WHAT THE TASK ASKS: Print word for word the first line of the listing below and every line after it, through the line with "这样的数据结构更加清晰，举个例子". Leave out the pictures and the rest.

RECORDED INFORMATION:
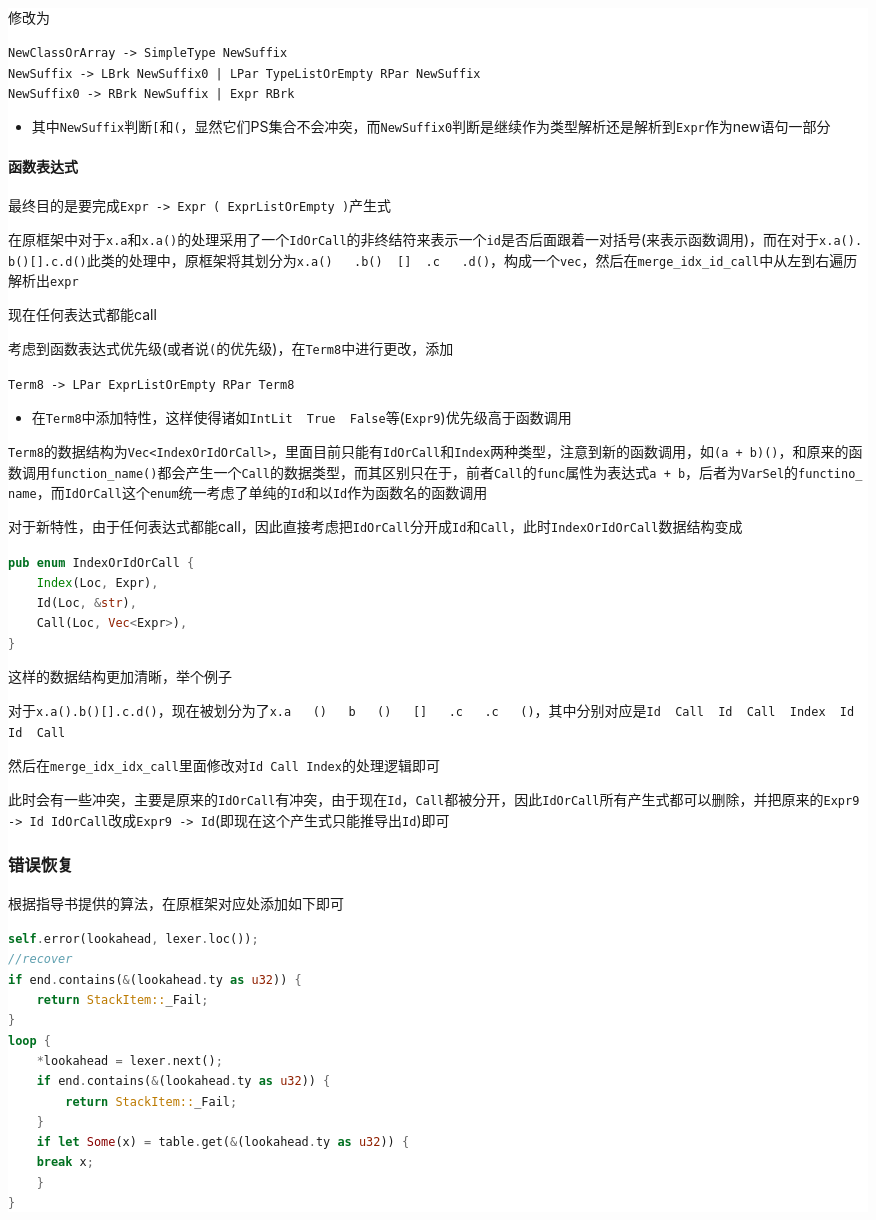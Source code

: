 修改为

```
NewClassOrArray -> SimpleType NewSuffix
NewSuffix -> LBrk NewSuffix0 | LPar TypeListOrEmpty RPar NewSuffix
NewSuffix0 -> RBrk NewSuffix | Expr RBrk
```

* 其中```NewSuffix```判断```[```和```(```，显然它们PS集合不会冲突，而```NewSuffix0```判断是继续作为类型解析还是解析到```Expr```作为new语句一部分

#### 函数表达式

最终目的是要完成```Expr -> Expr ( ExprListOrEmpty )```产生式

在原框架中对于```x.a```和```x.a()```的处理采用了一个```IdOrCall```的非终结符来表示一个```id```是否后面跟着一对括号(来表示函数调用)，而在对于```x.a().b()[].c.d()```此类的处理中，原框架将其划分为```x.a()   .b()  []  .c   .d()```，构成一个```vec```，然后在```merge_idx_id_call```中从左到右遍历解析出```expr```

现在任何表达式都能call

考虑到函数表达式优先级(或者说```(```的优先级)，在```Term8```中进行更改，添加

```
Term8 -> LPar ExprListOrEmpty RPar Term8
```

* 在```Term8```中添加特性，这样使得诸如```IntLit  True  False```等(```Expr9```)优先级高于函数调用

```Term8```的数据结构为```Vec<IndexOrIdOrCall>```，里面目前只能有```IdOrCall```和```Index```两种类型，注意到新的函数调用，如```(a + b)()```，和原来的函数调用```function_name()```都会产生一个```Call```的数据类型，而其区别只在于，前者```Call```的```func```属性为表达式```a + b```，后者为```VarSel```的```functino_name```，而```IdOrCall```这个```enum```统一考虑了单纯的```Id```和以```Id```作为函数名的函数调用

对于新特性，由于任何表达式都能call，因此直接考虑把```IdOrCall```分开成```Id```和```Call```，此时```IndexOrIdOrCall```数据结构变成

```rust
pub enum IndexOrIdOrCall {
    Index(Loc, Expr),
    Id(Loc, &str),
    Call(Loc, Vec<Expr>),
}
```

这样的数据结构更加清晰，举个例子

对于```x.a().b()[].c.d()```，现在被划分为了```x.a   ()   b   ()   []   .c   .c   ()```，其中分别对应是```Id  Call  Id  Call  Index  Id  Id  Call```

然后在```merge_idx_idx_call```里面修改对```Id Call Index```的处理逻辑即可

此时会有一些冲突，主要是原来的```IdOrCall```有冲突，由于现在```Id```，```Call```都被分开，因此```IdOrCall```所有产生式都可以删除，并把原来的```Expr9 -> Id IdOrCall```改成```Expr9 -> Id```(即现在这个产生式只能推导出```Id```)即可

### 错误恢复

根据指导书提供的算法，在原框架对应处添加如下即可

```rust
self.error(lookahead, lexer.loc());
//recover
if end.contains(&(lookahead.ty as u32)) {
    return StackItem::_Fail;
}
loop {
	*lookahead = lexer.next();
	if end.contains(&(lookahead.ty as u32)) {
		return StackItem::_Fail;
	}
	if let Some(x) = table.get(&(lookahead.ty as u32)) {
	break x;
	}
}
```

RESULT OF THE EXERCISE:
Source code

: 修改为

```
NewClassOrArray -> SimpleType NewSuffix
NewSuffix -> LBrk NewSuffix0 | LPar TypeListOrEmpty RPar NewSuffix
NewSuffix0 -> RBrk NewSuffix | Expr RBrk
```

* 其中```NewSuffix```判断```[```和```(```，显然它们PS集合不会冲突，而```NewSuffix0```判断是继续作为类型解析还是解析到```Expr```作为new语句一部分

#### 函数表达式

最终目的是要完成```Expr -> Expr ( ExprListOrEmpty )```产生式

在原框架中对于```x.a```和```x.a()```的处理采用了一个```IdOrCall```的非终结符来表示一个```id```是否后面跟着一对括号(来表示函数调用)，而在对于```x.a().b()[].c.d()```此类的处理中，原框架将其划分为```x.a()   .b()  []  .c   .d()```，构成一个```vec```，然后在```merge_idx_id_call```中从左到右遍历解析出```expr```

现在任何表达式都能call

考虑到函数表达式优先级(或者说```(```的优先级)，在```Term8```中进行更改，添加

```
Term8 -> LPar ExprListOrEmpty RPar Term8
```

* 在```Term8```中添加特性，这样使得诸如```IntLit  True  False```等(```Expr9```)优先级高于函数调用

```Term8```的数据结构为```Vec<IndexOrIdOrCall>```，里面目前只能有```IdOrCall```和```Index```两种类型，注意到新的函数调用，如```(a + b)()```，和原来的函数调用```function_name()```都会产生一个```Call```的数据类型，而其区别只在于，前者```Call```的```func```属性为表达式```a + b```，后者为```VarSel```的```functino_name```，而```IdOrCall```这个```enum```统一考虑了单纯的```Id```和以```Id```作为函数名的函数调用

对于新特性，由于任何表达式都能call，因此直接考虑把```IdOrCall```分开成```Id```和```Call```，此时```IndexOrIdOrCall```数据结构变成

```rust
pub enum IndexOrIdOrCall {
    Index(Loc, Expr),
    Id(Loc, &str),
    Call(Loc, Vec<Expr>),
}
```

这样的数据结构更加清晰，举个例子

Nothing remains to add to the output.